El Colegio de Oficial de Enfermería de Granada (Codegra) reconoció en un acto "lleno de emoción" el trabajo del cuerpo de enfermería residente de este año. La institución busca con esta valoración pública fomentar las especialidades en enfermería como "parte fundamental para el avance y la excelencia de la atención y cuidados, de manera que eleva el estatus de la profesión y promueve el reconocimiento de su papel crucial en la sanidad", explica en una nota de prensa.

El acto comenzó con la mesa inaugural, que contó con la presencia de Jacinto Escobar, presidente del Colegio de Enfermería, Elena Laborías, directora del Área de gestión Sur, Irene Bolívar, directora del Hospital San Cecilio, Alicia Pineda, subdirectora de Investigación y Gestión del conocimiento del Hospital Virgen de las Nieves, y la reciente llegada de María Rodríguez, directora del distrito Metropolitano. De forma unánime quisieron reconocer el sacrificio de sus residentes, la ilusión y vocación con la que han llegado cada día de estos dos años.

Jacinto Escobar reafirmó la apuesta de Codegra por las especialidades en enfermería, por el valor de aportar a los pacientes cuidados de calidad: "Ya sabéis que a las enfermeras nunca nos han regalado nada, y vosotros sois los que mejor simbolizáis esa lucha permanente por el reconocimiento y desarrollo de nuestra profesión".

Los verdaderos protagonistas de este encuentro fueron los residentes. Cada especialidad subió al escenario para dedicar unas palabras y así recibir el reconocimiento a través de un diploma y una banda de graduación.

Este encuentro fue un momento de agradecer y de alzar la voz ante "la precariedad, la fuga de talentos y el desperdicio de recursos", como indicó expresamente Violeta Casado, residente de Familia y Comunitaria. La enfermera quiso agradecer que "estos dos años han sido un camino de enriquecimiento profesional y personal por lo que nos sentimos orgullosas de haber llegado hasta aquí". En su discurso también dio visibilidad a la realidad que les espera, "no obstante lo más difícil para nosotras llega ahora porque ninguna podremos trabajar en ningún puesto acorde a nuestra formación porque en Andalucía no existe una bolsa específica de trabajo en atención primaria como si existe en otras Comunidades Autónomas. El tiempo de residencia no computa como tiempo trabajado. Tardaremos meses en beneficiarnos de la puntuación que nos corresponde por el titulo como especialistas. Es un desperdicio de recursos y talentos", denunció.

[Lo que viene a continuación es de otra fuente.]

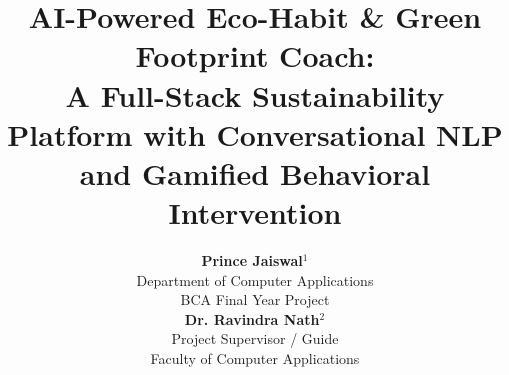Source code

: \documentclass[12pt,a4paper]{article}
\begin{document}
\title{\textbf{AI-Powered Eco-Habit \& Green Footprint Coach:\\A Full-Stack Sustainability Platform with Conversational NLP\\and Gamified Behavioral Intervention}}

\author{%
\begin{minipage}[t]{0.46\textwidth}\centering
\textbf{Prince Jaiswal$^1$}\\
\small Department of Computer Applications\\
\small BCA Final Year Project
\end{minipage}
\hfill
\begin{minipage}[t]{0.46\textwidth}\centering
\textbf{Dr. Ravindra Nath$^2$}\\
\small Project Supervisor / Guide\\
\small Faculty of Computer Applications
\end{minipage}}
\date{}
\maketitle
\end{document}
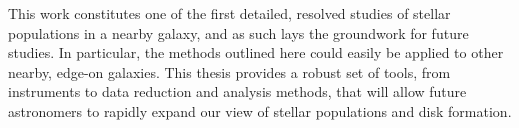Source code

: This work constitutes one of the first detailed, resolved studies of
stellar populations in a nearby galaxy, and as such lays the groundwork
for future studies. In particular, the methods outlined here could
easily be applied to other nearby, edge-on galaxies. This thesis
provides a robust set of tools, from instruments to data reduction and
analysis methods, that will allow future astronomers to rapidly expand
our view of stellar populations and disk formation.



\clearpage
{} %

Por su parte, Candela Ronderos, residente de Salud Mental, destacó que "la residencia no ha sido un camino fácil, muchas horas y mucho esfuerzo", pero definió en que consiste su especialidad en pocas palabras: "Una vez me dijo un paciente: me gusta hablar contigo porque tú no me tratas como si solo fuera un loco".

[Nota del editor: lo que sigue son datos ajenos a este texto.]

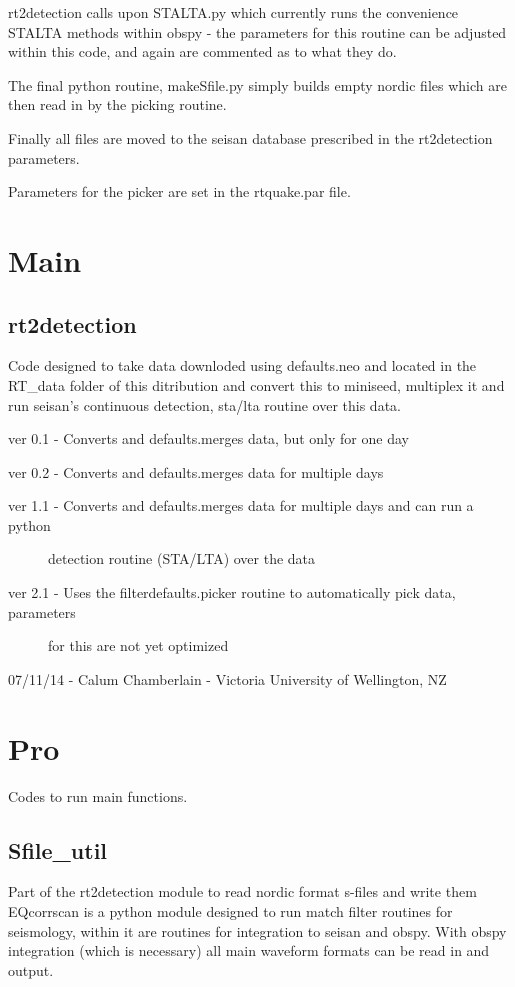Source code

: \documentclass[letterpaper,10pt,english]{sphinxmanual}
\begin{document}
rt2detection calls upon STALTA.py which currently runs the convenience STALTA methods
within obspy - the parameters for this routine can be adjusted within this code, and
again are commented as to what they do.

The final python routine, makeSfile.py simply builds empty nordic files which are then
read in by the picking routine.

Finally all files are moved to the seisan database prescribed in the rt2detection parameters.

Parameters for the picker are set in the rtquake.par file.


\chapter{Main}
\label{modules:main}\label{modules::doc}

\section{rt2detection}
\label{modules:rt2detection}\label{modules:module-rt2detection}
Code designed to take data downloded using defaults.neo and located in the RT\_data
folder of this ditribution and convert this to miniseed, multiplex it and run
seisan's continuous detection, sta/lta routine over this data.

ver 0.1 - Converts and defaults.merges data, but only for one day

ver 0.2 - Converts and defaults.merges data for multiple days
\begin{description}
\item[{ver 1.1 - Converts and defaults.merges data for multiple days and can run a python}] \leavevmode
detection routine (STA/LTA) over the data

\item[{ver 2.1 - Uses the filterdefaults.picker routine to automatically pick data, parameters}] \leavevmode
for this are not yet optimized

\end{description}

07/11/14 - Calum Chamberlain - Victoria University of Wellington, NZ


\chapter{Pro}
\label{modules:pro}
Codes to run main functions.


\section{Sfile\_util}
\label{modules:module-Sfile_util}\label{modules:sfile-util}
Part of the rt2detection module to read nordic format s-files and write them
EQcorrscan is a python module designed to run match filter routines for
seismology, within it are routines for integration to seisan and obspy.
With obspy integration (which is necessary) all main waveform formats can be
read in and output.
\end{document}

Cada especialidad tuvo cabida para destacar cómo las enfermeras, independientemente de su especialidad, acompañan a las personas a lo largo de su vida. Desde que nacen al lado de las matronas, crecen junto a las enfermeras pediátricas y estando siempre presentes esos cuidados de familiar y comunitaria. Previniendo y cuidando la salud laboral con la enfermera del trabajo, además de contar con las enfermeras de salud mental que rompen los tabús y el estigma social, hasta llegar a la enfermera de geriatría para cuidar de cada persona hasta el final. "Simplemente la enfermería es una unión de cuidados y atención a las personas que no podrían ser posibles sin su humanización, empatía y vocación", concluyen desde el Colegio.